Untuk itu, kritik terhadap calon ini mesti dikerangkakan dalam kerangka persoalan yang lebih besar, yaitu minimnya ketersediaan calon, terutama calon yang kompeten dan berintegritas.
"Salah satu yang ditenggarai menjadi penyebab adalah syarat dalam undang-undang terkait usia minimal calon, yaitu 50 tahun. Batas usia ini menyebabkan calon-calon potensial tetapi belum sampai batas usia tersebut tidak bisa mendaftar," beber Miko.
Lebih lanjut, Miko juga menyinggung soal adanya persoalan lain yang lebih struktural, yaitu ketidakpastian perkara yang akan ditangani. Hingga saat ini hanya satu perkara, yaitu perkara Paniai, yang diperiksa oleh pengadilan.
Itupun hanya dengan satu terdakwa yang akhirnya diputus bebas pada pengadilan tingkat pertama. Padahal selama menjabat sebagai hakim adhoc HAM di MA, calon yang bersangkutan tidak bisa atau sangat terbatas untuk menjalankan profesi lain.

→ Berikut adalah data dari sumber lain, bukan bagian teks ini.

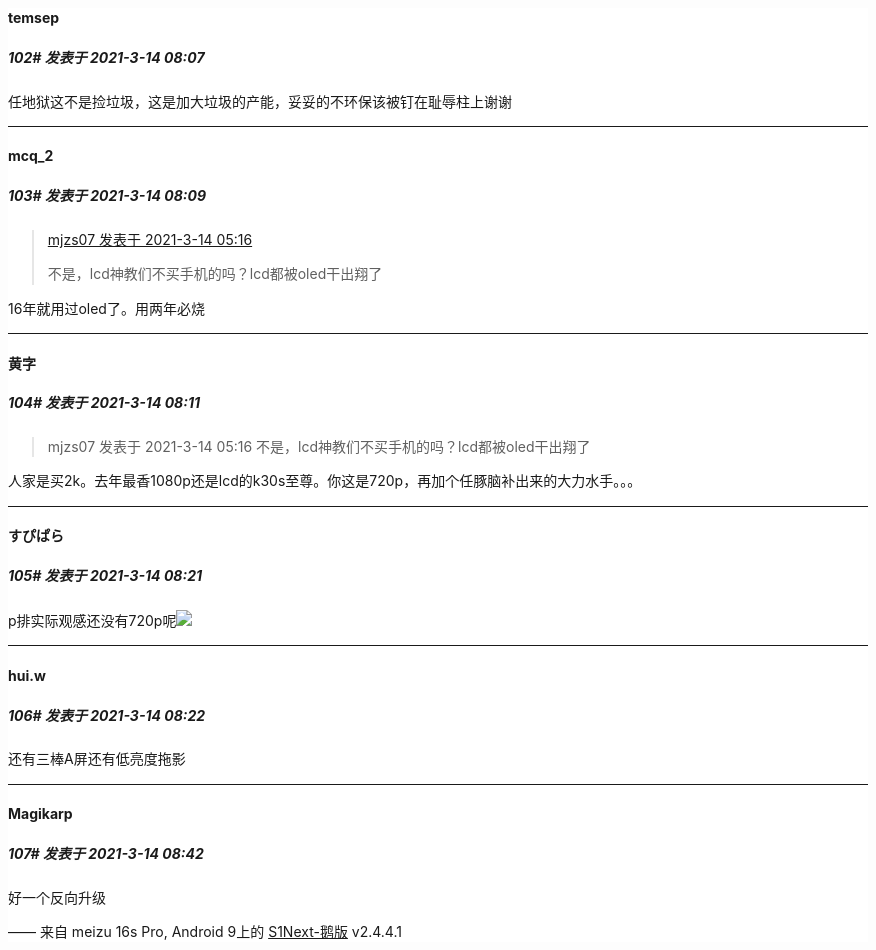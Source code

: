 ####  temsep  
##### 102#       发表于 2021-3-14 08:07


任地狱这不是捡垃圾，这是加大垃圾的产能，妥妥的不环保该被钉在耻辱柱上谢谢


*****

####  mcq_2  
##### 103#       发表于 2021-3-14 08:09


<blockquote><a href="httphttps://bbs.saraba1st.com/2b/forum.php?mod=redirect&amp;goto=findpost&amp;pid=50617982&amp;ptid=1992983" target="_blank">mjzs07 发表于 2021-3-14 05:16</a>

不是，lcd神教们不买手机的吗？lcd都被oled干出翔了</blockquote>
16年就用过oled了。用两年必烧


*****

####  黄字  
##### 104#       发表于 2021-3-14 08:11


<blockquote>mjzs07 发表于 2021-3-14 05:16
不是，lcd神教们不买手机的吗？lcd都被oled干出翔了</blockquote>
人家是买2k。去年最香1080p还是lcd的k30s至尊。你这是720p，再加个任豚脑补出来的大力水手。。。


*****

####  すぴぱら  
##### 105#       发表于 2021-3-14 08:21


p排实际观感还没有720p呢<img src="https://static.saraba1st.com/image/smiley/face2017/067.png" referrerpolicy="no-referrer">


*****

####  hui.w  
##### 106#       发表于 2021-3-14 08:22


还有三棒A屏还有低亮度拖影


*****

####  Magikarp  
##### 107#       发表于 2021-3-14 08:42


好一个反向升级

—— 来自 meizu 16s Pro, Android 9上的 [S1Next-鹅版](https://github.com/ykrank/S1-Next/releases) v2.4.4.1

Dijelaskannya, persoalan yang kerap muncul dari para calon adalah soal insentif. Hingga saat ini, KY belum mendapatkan informasi terkait peraturan presiden tentang insentif dan fasilitas bagi hakim adhoc HAM di MA.
"Tiga persoalan pokok di atas adalah persoalan struktural yang terdapat dalam regulasi dan proses penegakan hukum secara faktual," ungkap Miko.
KY juga berpandangan, kata Miko, jikapun seleksi diulang kembali, yang dengan demikian KY juga melanggar undang-undang karena batas waktu seleksi maksimal 6 bulan, apakah ada jaminan calon yang potensial sesuai harapan organisasi masyarakat sipil akan didapatkan?
"Dengan berbagai persoalan yang menyebabkan minimnya calon untuk mendaftar sementara perkara sudah diajukan ke tingkat Kasasi, maka KY mesti memutuskan untuk memilih calon yang terbaik dari yang ada. Jika tidak demikian, maka kepastian dan keadilan bagi korban akan tertunda," pungkasnya.